Rat Park: Addiction is a situation, not a disease

Thousands of studies have been done claiming that addiction is a disease, mostly by putting rats in a cage with some drugs and noting that they’ll repeatedly take the drugs, even if it means starving to death.

Bruce Alexander was skeptical about these results. He noticed that the rats in the experiments were stuffed alone in a boring cage with little else to do. “If I was strapped down alone in a cage,” he thought, “I’d probably want to get high too.”

So he built a rat park — a large, intricate, brightly-painted and heavily-padded structure to make the rats actually happy. He put half the rats in the normal cages and half in the park and gave both equal access to drugs.

The rats in the cage got addicted, while the rats in the park stayed away.

Then, even more strikingly, he took rats who’d had 57 days to get addicted to the drugs and took half of them out of the cages and put them in the park. The rats, even though they’d been addicted in the cage, suddenly stayed away from the drugs. They even voluntarily detoxed — trembling and shaking, but still staying off the drugs.

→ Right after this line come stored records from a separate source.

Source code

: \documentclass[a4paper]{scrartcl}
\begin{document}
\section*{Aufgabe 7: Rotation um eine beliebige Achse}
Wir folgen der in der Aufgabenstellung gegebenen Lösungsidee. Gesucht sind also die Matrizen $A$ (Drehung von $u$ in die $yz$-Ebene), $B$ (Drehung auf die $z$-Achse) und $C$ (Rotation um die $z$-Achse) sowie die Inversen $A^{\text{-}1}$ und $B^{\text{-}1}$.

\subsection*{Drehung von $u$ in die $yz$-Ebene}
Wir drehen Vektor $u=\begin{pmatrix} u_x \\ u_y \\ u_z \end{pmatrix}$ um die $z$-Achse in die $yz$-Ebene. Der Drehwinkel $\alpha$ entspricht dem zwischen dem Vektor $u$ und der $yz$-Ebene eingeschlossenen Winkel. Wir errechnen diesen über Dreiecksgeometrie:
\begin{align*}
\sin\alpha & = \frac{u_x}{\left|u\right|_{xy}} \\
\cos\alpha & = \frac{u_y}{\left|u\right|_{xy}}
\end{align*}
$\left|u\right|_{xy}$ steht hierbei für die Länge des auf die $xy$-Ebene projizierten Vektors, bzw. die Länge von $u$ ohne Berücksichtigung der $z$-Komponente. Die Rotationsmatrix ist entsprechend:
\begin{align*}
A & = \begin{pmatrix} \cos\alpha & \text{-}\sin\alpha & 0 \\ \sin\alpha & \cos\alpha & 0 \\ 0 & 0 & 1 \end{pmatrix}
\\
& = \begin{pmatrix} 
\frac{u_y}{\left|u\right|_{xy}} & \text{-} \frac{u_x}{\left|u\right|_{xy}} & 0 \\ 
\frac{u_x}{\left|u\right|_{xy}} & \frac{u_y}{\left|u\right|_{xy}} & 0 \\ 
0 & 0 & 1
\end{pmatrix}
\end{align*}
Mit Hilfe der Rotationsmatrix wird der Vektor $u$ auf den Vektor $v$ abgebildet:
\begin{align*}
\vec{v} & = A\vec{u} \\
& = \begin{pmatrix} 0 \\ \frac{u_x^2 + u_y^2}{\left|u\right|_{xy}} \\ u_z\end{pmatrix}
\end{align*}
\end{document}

The top-shelf journals like Science and Nature rejected the study. It did end up getting published in a peer reviewed journal (Pharamacology, Biochemistry and Behavior, impact factor 1.5), but received little public attention. His university pulled the funding for the project.

23 comments

  1. Ajju Apr 24

    Fascinating. Have no further studies been conducted on this? /Goes off to investigate

  2. Henry Steinberger, Ph.D. (SMART Recovery) Dec 11

    Thank you for giving this study some coverage. I first heard of it in a book by Stanton Peele and more recently in The Walrus (Mon. Dec. 3, 2007) but as noted, never in the most popular science journals nor in the public media where it would get notice (e.g. The NY Times Sunday Magazine). We on the Board of Directors of SMART Recovery have been battling out whether the organization should take a firm stand against the “disease model” or to gain greater acceptance by muzzling our opinions. Our program is science-based and secular, and we have always supported a bio-psycho-social model (but most of our volunteer facilitators and attendees know that we do not insist on any sort of “disease” and that is what we usually say when introducing our meetings). I hope that others will be attracted to SMART Recovery and that the Rat Park study will get the attention it deserves. Our program deals mainly with Motivation, Coping with Urges, Managing Beliefs and Getting a life with a balance of short and long term Satisfactions. I think that last point is very much in keeping with Rat Park. A life with a mix of SATISFACTIONS is the best path away from addictions (rather than a magic pill or faith in a deity who will take away the so-called “character defects” found in the moral model masquarading as a medical model).

  3. Anthony Manzo Feb 16

    This study is disruptive and pivotal in every way. Has been any replication? LiteracyMan

  4. Michael M. Koch May 16

    I too found the “Rat Park” to be a significant eye-opener. It occurs to me that in treating “drug addicts” in recovery, the stereotypical model is to remove them from society and place them in a hospital setting, or worse yet imprison them. (Not dissimilar to a proverbial rat in a cage.) Ironic and tragic. But, to be fair, there would seem to be just a grain of truth to the “addiction as disease” paradigm. I elaborate thus: Stress can lead to drug-seeking behavior which can ultimately, of course, lead to addiction. The addiction itself is, understandably, quite stressful, and the cycle continues. Of course, this cycle could be broken by something of the “Rat Park” model. The question might be what, exactly, would an addict require in the way of a “Rat Park” so as to regain the will to reclaim his or her identity as a productive Human Being. (*Imminent bad pun warning in 5… 4…) In the meantime, I shall research the “Rat Pack” instead.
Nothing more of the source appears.